A former employee of Cambridge Analytica, which is accused of misusing the personal Facebook data of millions to help Donald Trump's presidential campaign, says the company powwowed with former Trump campaign manager Corey Lewandowski before Trump declared his candidacy.
"I left Cambridge Analytica before it joined the Trump campaign. What I do know is that Cambridge Analytica was meeting with Corey Lewandowski in 2015 before Trump had even announced," Christopher Wylie, a self-described whistleblower, told NBC's "Today" show on Monday.
In addition, according to Wylie, the British-based company also met with Trump's former chief strategist Steve Bannon as well as Russian oil companies.
Facebook suspended Cambridge Analytica on Friday after it was discovered that Cambridge University researcher Aleksandr Kogan built an app to help gather the data for the firm.
According to a report in The New York Times on Saturday, Cambridge Analytica harvested private information from more than 50 million Facebook profiles for Trump's campaign with Kogan's help.
Kogan told Facebook and app users he was collecting information for academic purposes.
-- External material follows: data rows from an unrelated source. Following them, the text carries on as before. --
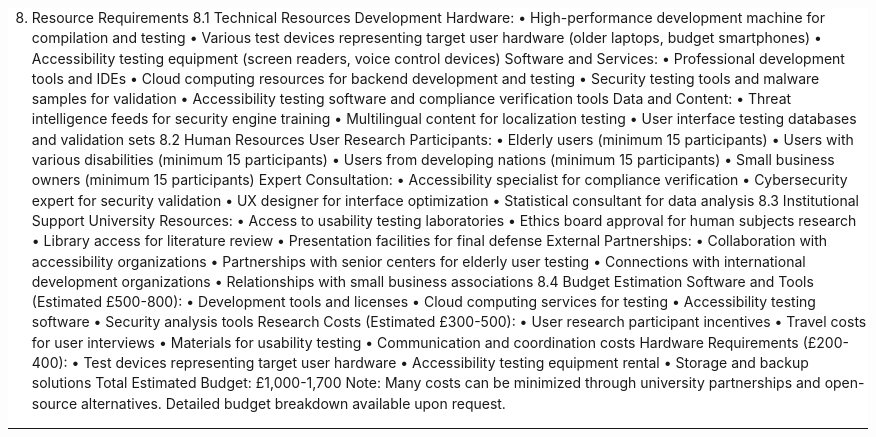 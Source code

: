 
8. Resource Requirements
   8.1 Technical Resources
   Development Hardware:
   • High-performance development machine for compilation and testing
   • Various test devices representing target user hardware (older laptops, budget smartphones)
   • Accessibility testing equipment (screen readers, voice control devices)
   Software and Services:
   • Professional development tools and IDEs
   • Cloud computing resources for backend development and testing
   • Security testing tools and malware samples for validation
   • Accessibility testing software and compliance verification tools
   Data and Content:
   • Threat intelligence feeds for security engine training
   • Multilingual content for localization testing
   • User interface testing databases and validation sets
   8.2 Human Resources
   User Research Participants:
   • Elderly users (minimum 15 participants)
   • Users with various disabilities (minimum 15 participants)
   • Users from developing nations (minimum 15 participants)
   • Small business owners (minimum 15 participants)
   Expert Consultation:
   • Accessibility specialist for compliance verification
   • Cybersecurity expert for security validation
   • UX designer for interface optimization
   • Statistical consultant for data analysis
   8.3 Institutional Support
   University Resources:
   • Access to usability testing laboratories
   • Ethics board approval for human subjects research
   • Library access for literature review
   • Presentation facilities for final defense
   External Partnerships:
   • Collaboration with accessibility organizations
   • Partnerships with senior centers for elderly user testing
   • Connections with international development organizations
   • Relationships with small business associations
   8.4 Budget Estimation
   Software and Tools (Estimated £500-800):
   • Development tools and licenses
   • Cloud computing services for testing
   • Accessibility testing software
   • Security analysis tools
   Research Costs (Estimated £300-500):
   • User research participant incentives
   • Travel costs for user interviews
   • Materials for usability testing
   • Communication and coordination costs
   Hardware Requirements (£200-400):
   • Test devices representing target user hardware
   • Accessibility testing equipment rental
   • Storage and backup solutions
   Total Estimated Budget: £1,000-1,700
   Note: Many costs can be minimized through university partnerships and open-source alternatives. Detailed budget breakdown available upon request.

---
Only 270,000 users gave him permission for their information to be harvested, but Kogan reportedly pulled data from more than 50 million users and gave it to Cambridge Analytica, which used the information to influence and wage a "culture war" during the 2016 election.
"I think what's really important for people to understand is that this company misappropriated data from upwards of 50 million people from Facebook," Wylie told "Today's" Savannah Guthrie.
"We need to step back for a second and depoliticize this because this is about the safety of Americans and the integrity of the American democratic process … This company misappropriated data of upwards of 50 million people from Facebook. They misused that data.
"That data was processed by psychologists who were going back and forth between London and Russia, who were also working on projects in Russia for Russians."